Work instructions ▸
Whenever "modelBuilder" appears in a line, please copy that line from the data.

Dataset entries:
◇ ◇ ◇

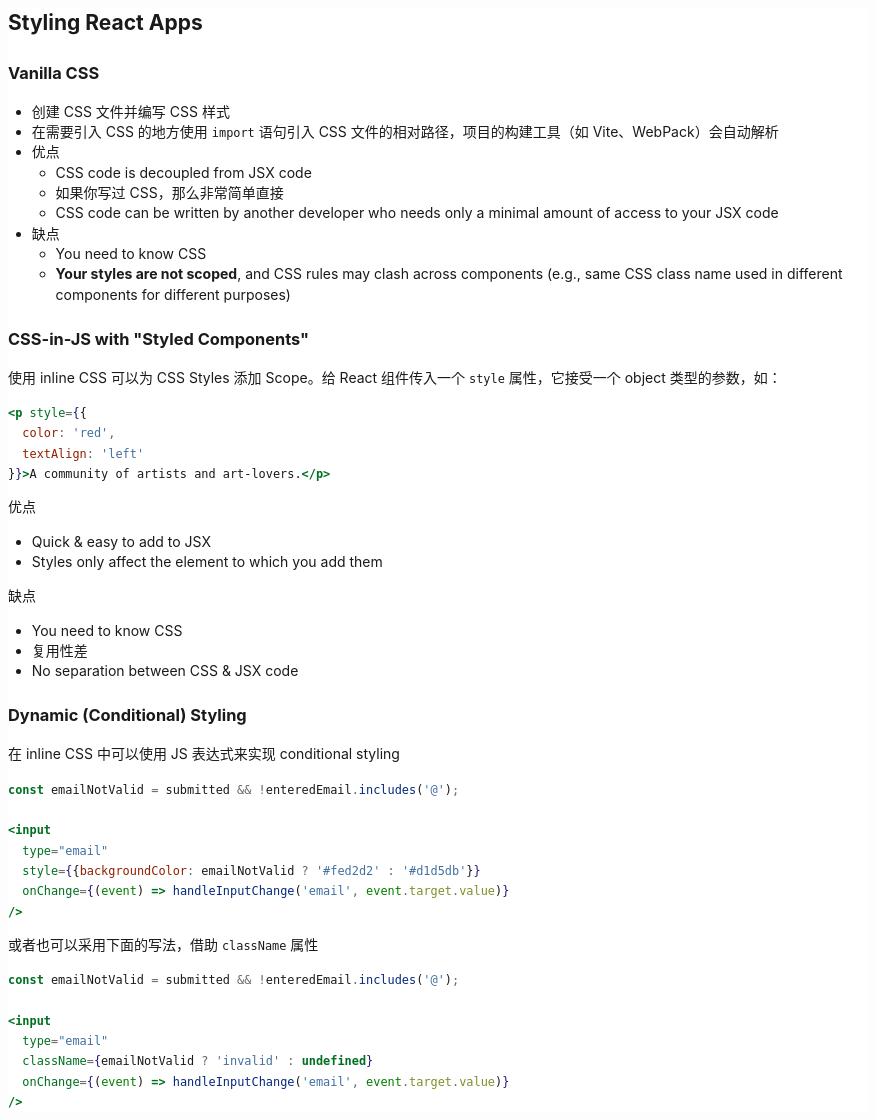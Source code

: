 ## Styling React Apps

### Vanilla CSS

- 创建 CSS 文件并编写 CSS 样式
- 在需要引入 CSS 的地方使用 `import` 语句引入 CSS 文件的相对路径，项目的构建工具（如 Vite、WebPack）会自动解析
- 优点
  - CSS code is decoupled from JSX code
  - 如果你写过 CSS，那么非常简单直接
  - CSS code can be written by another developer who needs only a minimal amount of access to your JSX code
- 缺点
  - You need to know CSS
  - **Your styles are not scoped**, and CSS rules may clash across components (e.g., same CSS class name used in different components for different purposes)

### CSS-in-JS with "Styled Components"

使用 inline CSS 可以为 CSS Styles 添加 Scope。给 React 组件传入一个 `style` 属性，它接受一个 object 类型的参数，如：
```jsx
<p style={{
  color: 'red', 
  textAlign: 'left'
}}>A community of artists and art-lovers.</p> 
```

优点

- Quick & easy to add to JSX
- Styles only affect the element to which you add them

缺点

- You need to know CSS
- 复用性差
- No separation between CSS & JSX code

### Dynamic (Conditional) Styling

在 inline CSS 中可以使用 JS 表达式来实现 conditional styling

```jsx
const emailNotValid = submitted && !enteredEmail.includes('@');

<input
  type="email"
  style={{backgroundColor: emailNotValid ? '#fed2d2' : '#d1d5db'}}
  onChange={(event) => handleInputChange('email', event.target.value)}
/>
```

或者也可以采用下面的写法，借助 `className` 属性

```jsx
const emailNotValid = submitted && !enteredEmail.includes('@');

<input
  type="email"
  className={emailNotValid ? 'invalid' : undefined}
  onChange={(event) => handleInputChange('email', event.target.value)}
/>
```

◇ ◇ ◇

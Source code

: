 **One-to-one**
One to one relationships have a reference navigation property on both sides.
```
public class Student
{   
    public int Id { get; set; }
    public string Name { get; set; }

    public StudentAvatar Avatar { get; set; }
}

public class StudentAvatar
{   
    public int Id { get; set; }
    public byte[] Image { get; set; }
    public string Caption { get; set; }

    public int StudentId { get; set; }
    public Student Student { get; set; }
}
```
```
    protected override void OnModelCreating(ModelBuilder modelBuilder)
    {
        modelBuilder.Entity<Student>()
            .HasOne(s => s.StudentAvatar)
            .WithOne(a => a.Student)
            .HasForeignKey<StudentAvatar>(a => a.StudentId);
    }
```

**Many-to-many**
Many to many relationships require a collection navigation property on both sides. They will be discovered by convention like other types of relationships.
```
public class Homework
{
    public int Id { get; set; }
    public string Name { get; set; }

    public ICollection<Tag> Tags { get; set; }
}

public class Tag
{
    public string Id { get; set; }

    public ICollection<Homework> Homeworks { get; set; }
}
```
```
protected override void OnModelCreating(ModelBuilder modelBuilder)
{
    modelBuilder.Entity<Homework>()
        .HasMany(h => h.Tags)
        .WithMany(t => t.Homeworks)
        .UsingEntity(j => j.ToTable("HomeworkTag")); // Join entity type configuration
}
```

◇ ◇ ◇

Result for this exercise ▸
    protected override void OnModelCreating(ModelBuilder modelBuilder)
        modelBuilder.Entity<Student>()
protected override void OnModelCreating(ModelBuilder modelBuilder)
    modelBuilder.Entity<Homework>()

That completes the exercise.